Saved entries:
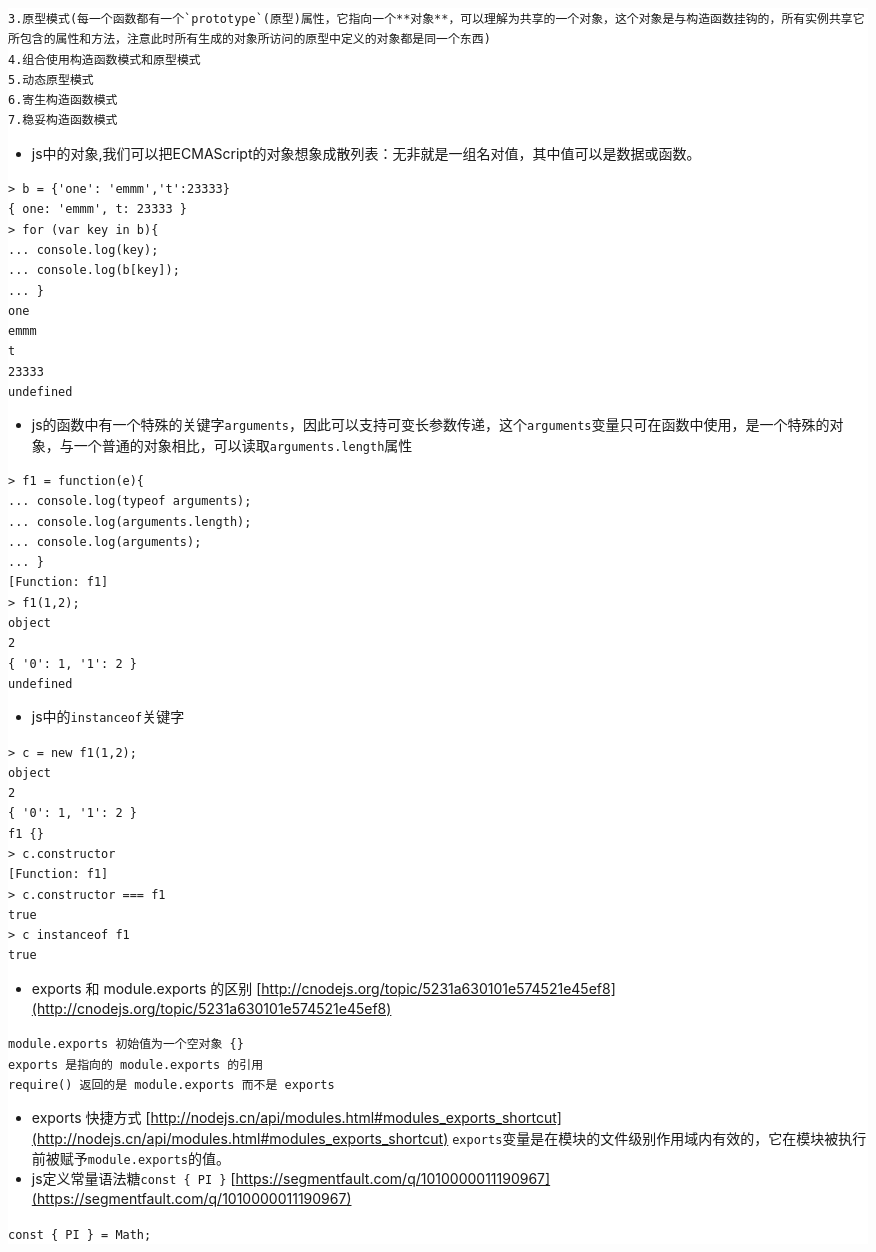 	3.原型模式(每一个函数都有一个`prototype`(原型)属性，它指向一个**对象**，可以理解为共享的一个对象，这个对象是与构造函数挂钩的，所有实例共享它所包含的属性和方法，注意此时所有生成的对象所访问的原型中定义的对象都是同一个东西)
	4.组合使用构造函数模式和原型模式
	5.动态原型模式
	6.寄生构造函数模式
	7.稳妥构造函数模式
- js中的对象,我们可以把ECMAScript的对象想象成散列表：无非就是一组名对值，其中值可以是数据或函数。
```
> b = {'one': 'emmm','t':23333}
{ one: 'emmm', t: 23333 }
> for (var key in b){
... console.log(key);
... console.log(b[key]);
... }
one
emmm
t
23333
undefined
```
- js的函数中有一个特殊的关键字`arguments`，因此可以支持可变长参数传递，这个`arguments`变量只可在函数中使用，是一个特殊的对象，与一个普通的对象相比，可以读取`arguments.length`属性
```
> f1 = function(e){
... console.log(typeof arguments);
... console.log(arguments.length);
... console.log(arguments);
... }
[Function: f1]
> f1(1,2);
object
2
{ '0': 1, '1': 2 }
undefined
```
- js中的`instanceof`关键字
```
> c = new f1(1,2);
object
2
{ '0': 1, '1': 2 }
f1 {}
> c.constructor
[Function: f1]
> c.constructor === f1
true
> c instanceof f1
true
```
- exports 和 module.exports 的区别
[http://cnodejs.org/topic/5231a630101e574521e45ef8](http://cnodejs.org/topic/5231a630101e574521e45ef8)
```
module.exports 初始值为一个空对象 {}
exports 是指向的 module.exports 的引用
require() 返回的是 module.exports 而不是 exports
```
- exports 快捷方式
[http://nodejs.cn/api/modules.html#modules_exports_shortcut](http://nodejs.cn/api/modules.html#modules_exports_shortcut)
`exports`变量是在模块的文件级别作用域内有效的，它在模块被执行前被赋予`module.exports`的值。
- js定义常量语法糖`const { PI }`
[https://segmentfault.com/q/1010000011190967](https://segmentfault.com/q/1010000011190967)
```
const { PI } = Math;
```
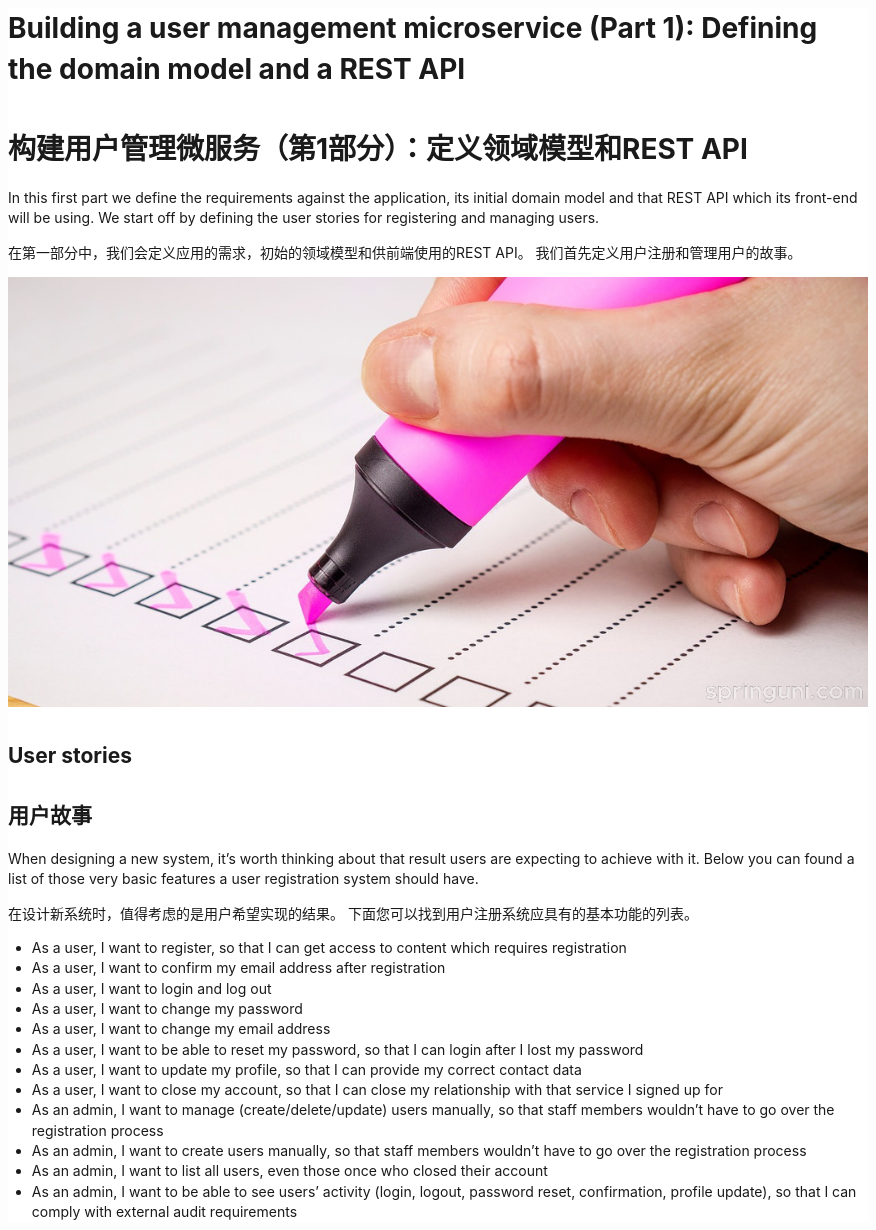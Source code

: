 # Building a user management microservice (Part 1): Defining the domain model and a REST API

# 构建用户管理微服务（第1部分）：定义领域模型和REST API

In this first part we define the requirements against the application, its initial domain model and that REST API which its front-end will be using. We start off by defining the user stories for registering and managing users.

在第一部分中，我们会定义应用的需求，初始的领域模型和供前端使用的REST API。 我们首先定义用户注册和管理用户的故事。

![checklist](checklist-check-list-marker_1024x512_final.png)

## User stories

## 用户故事

When designing a new system, it’s worth thinking about that result users are expecting to achieve with it. Below you can found a list of those very basic features a user registration system should have.

在设计新系统时，值得考虑的是用户希望实现的结果。 下面您可以找到用户注册系统应具有的基本功能的列表。

* As a user, I want to register, so that I can get access to content which requires registration
* As a user, I want to confirm my email address after registration
* As a user, I want to login and log out
* As a user, I want to change my password
* As a user, I want to change my email address
* As a user, I want to be able to reset my password, so that I can login after I lost my password
* As a user, I want to update my profile, so that I can provide my correct contact data
* As a user, I want to close my account, so that I can close my relationship with that service I signed up for
* As an admin, I want to manage (create/delete/update) users manually, so that staff members wouldn’t have to go over the registration process
* As an admin, I want to create users manually, so that staff members wouldn’t have to go over the registration process
* As an admin, I want to list all users, even those once who closed their account
* As an admin, I want to be able to see users’ activity (login, logout, password reset, confirmation, profile update), so that I can comply with external audit requirements

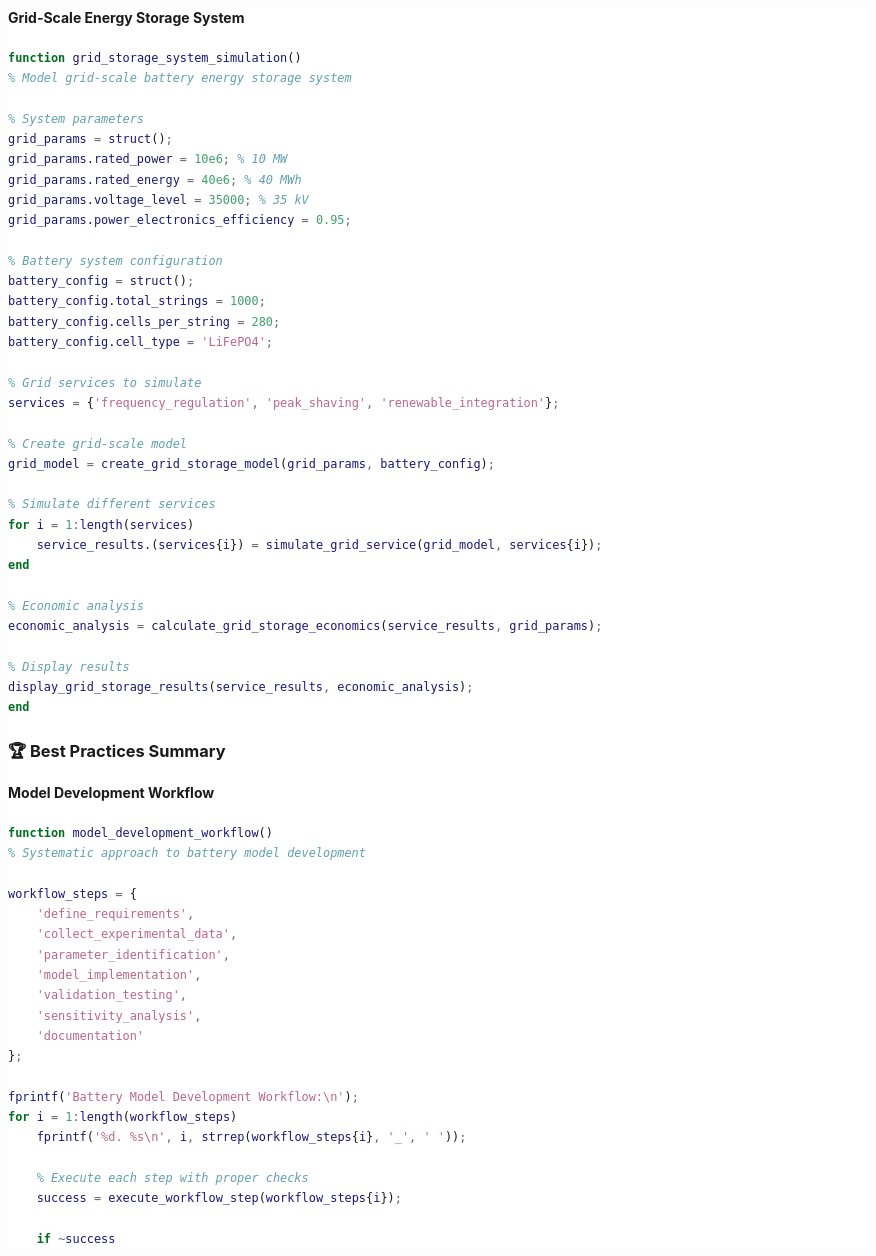 #### Grid-Scale Energy Storage System

```matlab
function grid_storage_system_simulation()
% Model grid-scale battery energy storage system

% System parameters
grid_params = struct();
grid_params.rated_power = 10e6; % 10 MW
grid_params.rated_energy = 40e6; % 40 MWh
grid_params.voltage_level = 35000; % 35 kV
grid_params.power_electronics_efficiency = 0.95;

% Battery system configuration
battery_config = struct();
battery_config.total_strings = 1000;
battery_config.cells_per_string = 280;
battery_config.cell_type = 'LiFePO4';

% Grid services to simulate
services = {'frequency_regulation', 'peak_shaving', 'renewable_integration'};

% Create grid-scale model
grid_model = create_grid_storage_model(grid_params, battery_config);

% Simulate different services
for i = 1:length(services)
    service_results.(services{i}) = simulate_grid_service(grid_model, services{i});
end

% Economic analysis
economic_analysis = calculate_grid_storage_economics(service_results, grid_params);

% Display results
display_grid_storage_results(service_results, economic_analysis);
end
```

### 🏆 Best Practices Summary

#### Model Development Workflow

```matlab
function model_development_workflow()
% Systematic approach to battery model development

workflow_steps = {
    'define_requirements',
    'collect_experimental_data', 
    'parameter_identification',
    'model_implementation',
    'validation_testing',
    'sensitivity_analysis',
    'documentation'
};

fprintf('Battery Model Development Workflow:\n');
for i = 1:length(workflow_steps)
    fprintf('%d. %s\n', i, strrep(workflow_steps{i}, '_', ' '));
    
    % Execute each step with proper checks
    success = execute_workflow_step(workflow_steps{i});
    
    if ~success
```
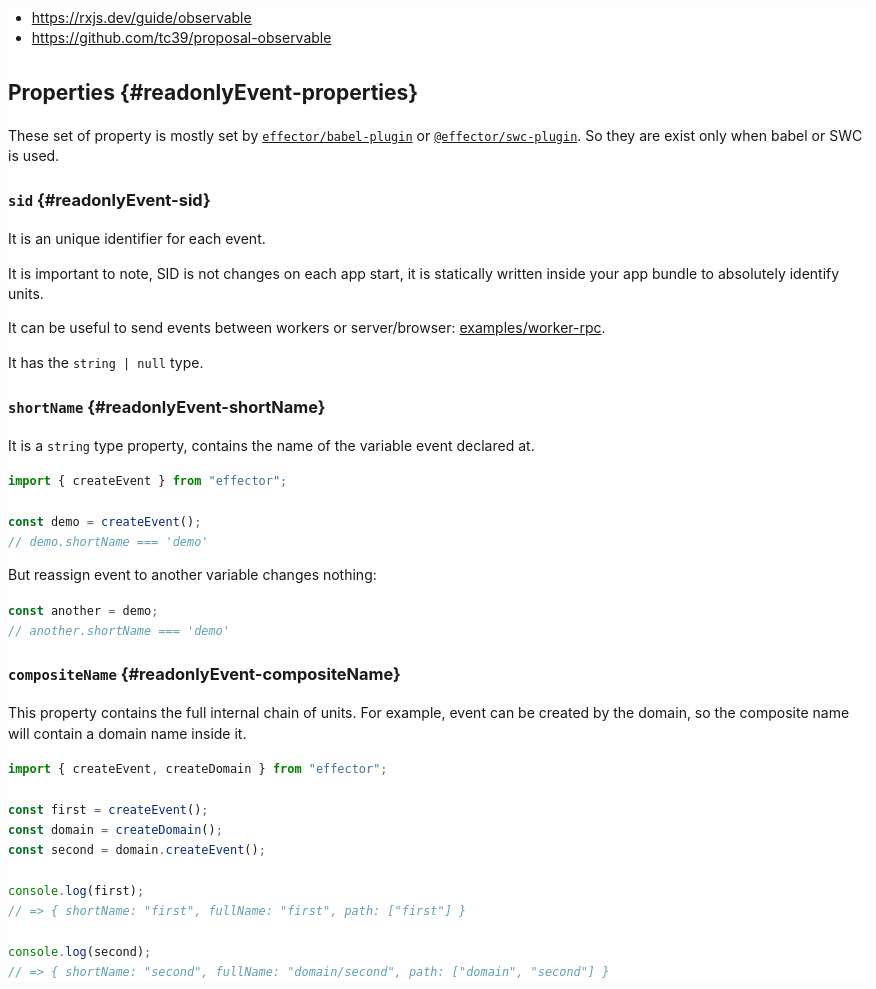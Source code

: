 - https://rxjs.dev/guide/observable
- https://github.com/tc39/proposal-observable

## Properties {#readonlyEvent-properties}

These set of property is mostly set by [`effector/babel-plugin`](/en/api/effector/babel-plugin) or [`@effector/swc-plugin`](https://github.com/effector/swc-plugin). So they are exist only when babel or SWC is used.

### `sid` {#readonlyEvent-sid}

It is an unique identifier for each event.

It is important to note, SID is not changes on each app start, it is statically written inside your app bundle to absolutely identify units.

It can be useful to send events between workers or server/browser: [examples/worker-rpc](https://github.com/effector/effector/tree/master/examples/worker-rpc).

It has the `string | null` type.

### `shortName` {#readonlyEvent-shortName}

It is a `string` type property, contains the name of the variable event declared at.

```ts
import { createEvent } from "effector";

const demo = createEvent();
// demo.shortName === 'demo'
```

But reassign event to another variable changes nothing:

```ts
const another = demo;
// another.shortName === 'demo'
```

### `compositeName` {#readonlyEvent-compositeName}

This property contains the full internal chain of units. For example, event can be created by the domain, so the composite name will contain a domain name inside it.

```ts
import { createEvent, createDomain } from "effector";

const first = createEvent();
const domain = createDomain();
const second = domain.createEvent();

console.log(first);
// => { shortName: "first", fullName: "first", path: ["first"] }

console.log(second);
// => { shortName: "second", fullName: "domain/second", path: ["domain", "second"] }
```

PROBLEM DETAILS -> I would like the data above transcribed exactly, with its pictures left out.

COMPLETED TASK ->
 	3.原型模式(每一个函数都有一个`prototype`(原型)属性，它指向一个**对象**，可以理解为共享的一个对象，这个对象是与构造函数挂钩的，所有实例共享它所包含的属性和方法，注意此时所有生成的对象所访问的原型中定义的对象都是同一个东西)
	4.组合使用构造函数模式和原型模式
	5.动态原型模式
	6.寄生构造函数模式
	7.稳妥构造函数模式
- js中的对象,我们可以把ECMAScript的对象想象成散列表：无非就是一组名对值，其中值可以是数据或函数。
```
> b = {'one': 'emmm','t':23333}
{ one: 'emmm', t: 23333 }
> for (var key in b){
... console.log(key);
... console.log(b[key]);
... }
one
emmm
t
23333
undefined
```
- js的函数中有一个特殊的关键字`arguments`，因此可以支持可变长参数传递，这个`arguments`变量只可在函数中使用，是一个特殊的对象，与一个普通的对象相比，可以读取`arguments.length`属性
```
> f1 = function(e){
... console.log(typeof arguments);
... console.log(arguments.length);
... console.log(arguments);
... }
[Function: f1]
> f1(1,2);
object
2
{ '0': 1, '1': 2 }
undefined
```
- js中的`instanceof`关键字
```
> c = new f1(1,2);
object
2
{ '0': 1, '1': 2 }
f1 {}
> c.constructor
[Function: f1]
> c.constructor === f1
true
> c instanceof f1
true
```
- exports 和 module.exports 的区别
[http://cnodejs.org/topic/5231a630101e574521e45ef8](http://cnodejs.org/topic/5231a630101e574521e45ef8)
```
module.exports 初始值为一个空对象 {}
exports 是指向的 module.exports 的引用
require() 返回的是 module.exports 而不是 exports
```
- exports 快捷方式
[http://nodejs.cn/api/modules.html#modules_exports_shortcut](http://nodejs.cn/api/modules.html#modules_exports_shortcut)
`exports`变量是在模块的文件级别作用域内有效的，它在模块被执行前被赋予`module.exports`的值。
- js定义常量语法糖`const { PI }`
[https://segmentfault.com/q/1010000011190967](https://segmentfault.com/q/1010000011190967)
```
const { PI } = Math;
```
Source code

: # Building a user management microservice (Part 1): Defining the domain model and a REST API

# 构建用户管理微服务（第1部分）：定义领域模型和REST API

In this first part we define the requirements against the application, its initial domain model and that REST API which its front-end will be using. We start off by defining the user stories for registering and managing users.

在第一部分中，我们会定义应用的需求，初始的领域模型和供前端使用的REST API。 我们首先定义用户注册和管理用户的故事。

![checklist](checklist-check-list-marker_1024x512_final.png)

## User stories

## 用户故事

When designing a new system, it’s worth thinking about that result users are expecting to achieve with it. Below you can found a list of those very basic features a user registration system should have.

在设计新系统时，值得考虑的是用户希望实现的结果。 下面您可以找到用户注册系统应具有的基本功能的列表。

* As a user, I want to register, so that I can get access to content which requires registration
* As a user, I want to confirm my email address after registration
* As a user, I want to login and log out
* As a user, I want to change my password
* As a user, I want to change my email address
* As a user, I want to be able to reset my password, so that I can login after I lost my password
* As a user, I want to update my profile, so that I can provide my correct contact data
* As a user, I want to close my account, so that I can close my relationship with that service I signed up for
* As an admin, I want to manage (create/delete/update) users manually, so that staff members wouldn’t have to go over the registration process
* As an admin, I want to create users manually, so that staff members wouldn’t have to go over the registration process
* As an admin, I want to list all users, even those once who closed their account
* As an admin, I want to be able to see users’ activity (login, logout, password reset, confirmation, profile update), so that I can comply with external audit requirements

 #### Grid-Scale Energy Storage System

```matlab
function grid_storage_system_simulation()
% Model grid-scale battery energy storage system

% System parameters
grid_params = struct();
grid_params.rated_power = 10e6; % 10 MW
grid_params.rated_energy = 40e6; % 40 MWh
grid_params.voltage_level = 35000; % 35 kV
grid_params.power_electronics_efficiency = 0.95;

% Battery system configuration
battery_config = struct();
battery_config.total_strings = 1000;
battery_config.cells_per_string = 280;
battery_config.cell_type = 'LiFePO4';

% Grid services to simulate
services = {'frequency_regulation', 'peak_shaving', 'renewable_integration'};

% Create grid-scale model
grid_model = create_grid_storage_model(grid_params, battery_config);

% Simulate different services
for i = 1:length(services)
    service_results.(services{i}) = simulate_grid_service(grid_model, services{i});
end

% Economic analysis
economic_analysis = calculate_grid_storage_economics(service_results, grid_params);

% Display results
display_grid_storage_results(service_results, economic_analysis);
end
```

### 🏆 Best Practices Summary

#### Model Development Workflow

```matlab
function model_development_workflow()
% Systematic approach to battery model development

workflow_steps = {
    'define_requirements',
    'collect_experimental_data', 
    'parameter_identification',
    'model_implementation',
    'validation_testing',
    'sensitivity_analysis',
    'documentation'
};

fprintf('Battery Model Development Workflow:\n');
for i = 1:length(workflow_steps)
    fprintf('%d. %s\n', i, strrep(workflow_steps{i}, '_', ' '));
    
    % Execute each step with proper checks
    success = execute_workflow_step(workflow_steps{i});
    
    if ~success
```
Source code

: - https://rxjs.dev/guide/observable
- https://github.com/tc39/proposal-observable

## Properties {#readonlyEvent-properties}

These set of property is mostly set by [`effector/babel-plugin`](/en/api/effector/babel-plugin) or [`@effector/swc-plugin`](https://github.com/effector/swc-plugin). So they are exist only when babel or SWC is used.

### `sid` {#readonlyEvent-sid}

It is an unique identifier for each event.

It is important to note, SID is not changes on each app start, it is statically written inside your app bundle to absolutely identify units.

It can be useful to send events between workers or server/browser: [examples/worker-rpc](https://github.com/effector/effector/tree/master/examples/worker-rpc).

It has the `string | null` type.

### `shortName` {#readonlyEvent-shortName}

It is a `string` type property, contains the name of the variable event declared at.

```ts
import { createEvent } from "effector";

const demo = createEvent();
// demo.shortName === 'demo'
```

But reassign event to another variable changes nothing:

```ts
const another = demo;
// another.shortName === 'demo'
```

### `compositeName` {#readonlyEvent-compositeName}

This property contains the full internal chain of units. For example, event can be created by the domain, so the composite name will contain a domain name inside it.

```ts
import { createEvent, createDomain } from "effector";

const first = createEvent();
const domain = createDomain();
const second = domain.createEvent();

console.log(first);
// => { shortName: "first", fullName: "first", path: ["first"] }

console.log(second);
// => { shortName: "second", fullName: "domain/second", path: ["domain", "second"] }
```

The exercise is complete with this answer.